Work instructions
After locating the line containing "and user input", transcribe that line and all following lines exactly, stopping only at the end of the records.

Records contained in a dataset
■ ■ ■ ■
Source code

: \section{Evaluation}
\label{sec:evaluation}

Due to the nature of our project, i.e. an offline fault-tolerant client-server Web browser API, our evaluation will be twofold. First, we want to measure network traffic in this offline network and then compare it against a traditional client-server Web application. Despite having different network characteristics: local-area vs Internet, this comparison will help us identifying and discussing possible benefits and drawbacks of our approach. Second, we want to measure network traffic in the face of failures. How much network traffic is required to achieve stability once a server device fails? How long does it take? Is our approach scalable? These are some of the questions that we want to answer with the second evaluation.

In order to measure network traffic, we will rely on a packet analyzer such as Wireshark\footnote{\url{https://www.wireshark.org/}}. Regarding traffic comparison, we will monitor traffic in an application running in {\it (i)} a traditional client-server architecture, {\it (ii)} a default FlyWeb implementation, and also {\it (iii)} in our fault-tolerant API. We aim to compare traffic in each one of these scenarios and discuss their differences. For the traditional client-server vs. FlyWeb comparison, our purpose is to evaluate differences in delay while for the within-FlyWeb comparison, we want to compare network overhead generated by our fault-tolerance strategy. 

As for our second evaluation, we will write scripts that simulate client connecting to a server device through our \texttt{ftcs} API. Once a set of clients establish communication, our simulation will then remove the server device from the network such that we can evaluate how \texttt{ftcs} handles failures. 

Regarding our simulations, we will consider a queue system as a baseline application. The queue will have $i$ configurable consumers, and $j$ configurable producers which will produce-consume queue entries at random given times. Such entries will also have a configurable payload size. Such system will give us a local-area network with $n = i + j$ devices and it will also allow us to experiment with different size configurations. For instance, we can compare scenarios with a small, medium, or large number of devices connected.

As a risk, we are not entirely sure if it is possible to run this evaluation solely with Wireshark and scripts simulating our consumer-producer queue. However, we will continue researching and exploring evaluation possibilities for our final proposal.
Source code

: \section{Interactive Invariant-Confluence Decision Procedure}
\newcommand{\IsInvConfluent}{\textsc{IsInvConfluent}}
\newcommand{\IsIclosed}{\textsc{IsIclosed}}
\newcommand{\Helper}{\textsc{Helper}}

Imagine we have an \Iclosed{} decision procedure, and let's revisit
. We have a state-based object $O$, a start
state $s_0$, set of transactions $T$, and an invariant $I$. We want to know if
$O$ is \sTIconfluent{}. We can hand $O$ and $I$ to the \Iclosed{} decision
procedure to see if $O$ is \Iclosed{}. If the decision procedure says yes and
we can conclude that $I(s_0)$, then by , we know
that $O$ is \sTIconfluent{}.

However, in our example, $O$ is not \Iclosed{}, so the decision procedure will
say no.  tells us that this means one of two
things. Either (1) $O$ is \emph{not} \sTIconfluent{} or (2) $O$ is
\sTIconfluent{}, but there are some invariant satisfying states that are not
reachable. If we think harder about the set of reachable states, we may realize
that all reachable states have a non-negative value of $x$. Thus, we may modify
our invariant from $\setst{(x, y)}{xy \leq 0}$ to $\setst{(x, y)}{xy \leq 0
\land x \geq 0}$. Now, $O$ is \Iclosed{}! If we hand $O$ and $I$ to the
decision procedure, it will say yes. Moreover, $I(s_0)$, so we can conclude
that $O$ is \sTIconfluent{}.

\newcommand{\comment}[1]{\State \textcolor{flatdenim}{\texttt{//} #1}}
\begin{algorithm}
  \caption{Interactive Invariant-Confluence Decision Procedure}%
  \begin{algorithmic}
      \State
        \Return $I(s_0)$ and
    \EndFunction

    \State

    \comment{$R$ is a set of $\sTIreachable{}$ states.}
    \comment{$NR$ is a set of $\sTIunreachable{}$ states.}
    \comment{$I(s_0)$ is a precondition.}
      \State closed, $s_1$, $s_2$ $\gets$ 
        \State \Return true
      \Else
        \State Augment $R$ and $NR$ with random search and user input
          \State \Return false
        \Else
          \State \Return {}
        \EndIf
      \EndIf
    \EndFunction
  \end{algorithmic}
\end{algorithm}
■ ■ ■ ■
Exercise answer
        \State Augment $R$ and $NR$ with random search and user input
          \State \Return false
        \Else
          \State \Return {}
        \EndIf
      \EndIf
    \EndFunction
  \end{algorithmic}
\end{algorithm}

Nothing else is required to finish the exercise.